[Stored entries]
============

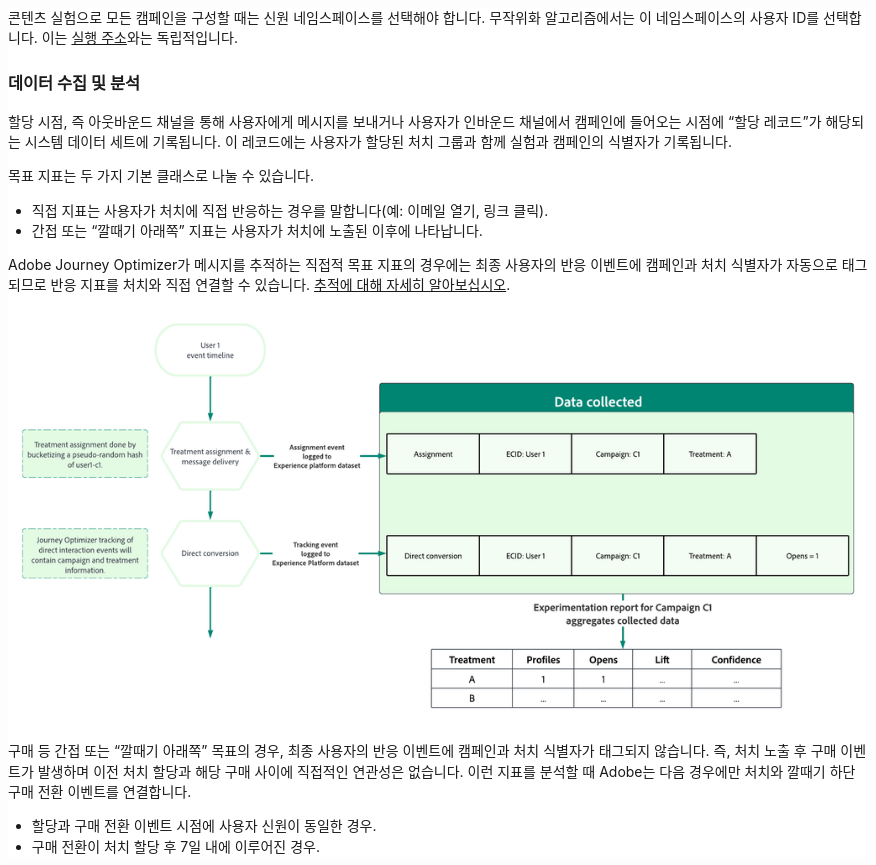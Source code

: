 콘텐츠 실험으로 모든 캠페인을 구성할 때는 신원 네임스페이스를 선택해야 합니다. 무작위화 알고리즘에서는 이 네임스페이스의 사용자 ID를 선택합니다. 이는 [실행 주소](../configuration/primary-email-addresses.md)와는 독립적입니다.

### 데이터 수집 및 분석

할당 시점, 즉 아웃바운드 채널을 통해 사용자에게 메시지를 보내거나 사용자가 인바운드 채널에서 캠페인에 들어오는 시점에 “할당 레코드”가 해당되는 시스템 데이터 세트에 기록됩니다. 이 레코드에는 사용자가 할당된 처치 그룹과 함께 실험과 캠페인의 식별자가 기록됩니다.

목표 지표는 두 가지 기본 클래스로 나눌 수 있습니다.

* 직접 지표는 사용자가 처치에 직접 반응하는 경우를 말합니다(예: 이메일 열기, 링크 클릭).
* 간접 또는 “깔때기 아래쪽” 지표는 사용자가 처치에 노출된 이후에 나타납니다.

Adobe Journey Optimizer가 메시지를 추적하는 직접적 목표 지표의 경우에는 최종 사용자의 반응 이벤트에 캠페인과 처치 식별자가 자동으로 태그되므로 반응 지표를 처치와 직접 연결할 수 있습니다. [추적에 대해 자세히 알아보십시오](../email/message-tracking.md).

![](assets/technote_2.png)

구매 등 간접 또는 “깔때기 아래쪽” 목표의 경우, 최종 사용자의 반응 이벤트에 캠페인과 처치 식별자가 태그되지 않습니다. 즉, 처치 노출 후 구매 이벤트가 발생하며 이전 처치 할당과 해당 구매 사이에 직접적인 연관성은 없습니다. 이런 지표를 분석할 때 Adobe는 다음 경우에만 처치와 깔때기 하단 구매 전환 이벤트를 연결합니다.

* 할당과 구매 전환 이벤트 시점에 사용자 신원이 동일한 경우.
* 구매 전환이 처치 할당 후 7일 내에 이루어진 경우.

============

- PROBLEM TO WORK ON: Give the entries again exactly, but skip every image.

- EXPECTED ANSWER:
Source code

: 콘텐츠 실험으로 모든 캠페인을 구성할 때는 신원 네임스페이스를 선택해야 합니다. 무작위화 알고리즘에서는 이 네임스페이스의 사용자 ID를 선택합니다. 이는 [실행 주소](../configuration/primary-email-addresses.md)와는 독립적입니다.

### 데이터 수집 및 분석

할당 시점, 즉 아웃바운드 채널을 통해 사용자에게 메시지를 보내거나 사용자가 인바운드 채널에서 캠페인에 들어오는 시점에 “할당 레코드”가 해당되는 시스템 데이터 세트에 기록됩니다. 이 레코드에는 사용자가 할당된 처치 그룹과 함께 실험과 캠페인의 식별자가 기록됩니다.

목표 지표는 두 가지 기본 클래스로 나눌 수 있습니다.

* 직접 지표는 사용자가 처치에 직접 반응하는 경우를 말합니다(예: 이메일 열기, 링크 클릭).
* 간접 또는 “깔때기 아래쪽” 지표는 사용자가 처치에 노출된 이후에 나타납니다.

Adobe Journey Optimizer가 메시지를 추적하는 직접적 목표 지표의 경우에는 최종 사용자의 반응 이벤트에 캠페인과 처치 식별자가 자동으로 태그되므로 반응 지표를 처치와 직접 연결할 수 있습니다. [추적에 대해 자세히 알아보십시오](../email/message-tracking.md).

![](assets/technote_2.png)

구매 등 간접 또는 “깔때기 아래쪽” 목표의 경우, 최종 사용자의 반응 이벤트에 캠페인과 처치 식별자가 태그되지 않습니다. 즉, 처치 노출 후 구매 이벤트가 발생하며 이전 처치 할당과 해당 구매 사이에 직접적인 연관성은 없습니다. 이런 지표를 분석할 때 Adobe는 다음 경우에만 처치와 깔때기 하단 구매 전환 이벤트를 연결합니다.

* 할당과 구매 전환 이벤트 시점에 사용자 신원이 동일한 경우.
* 구매 전환이 처치 할당 후 7일 내에 이루어진 경우.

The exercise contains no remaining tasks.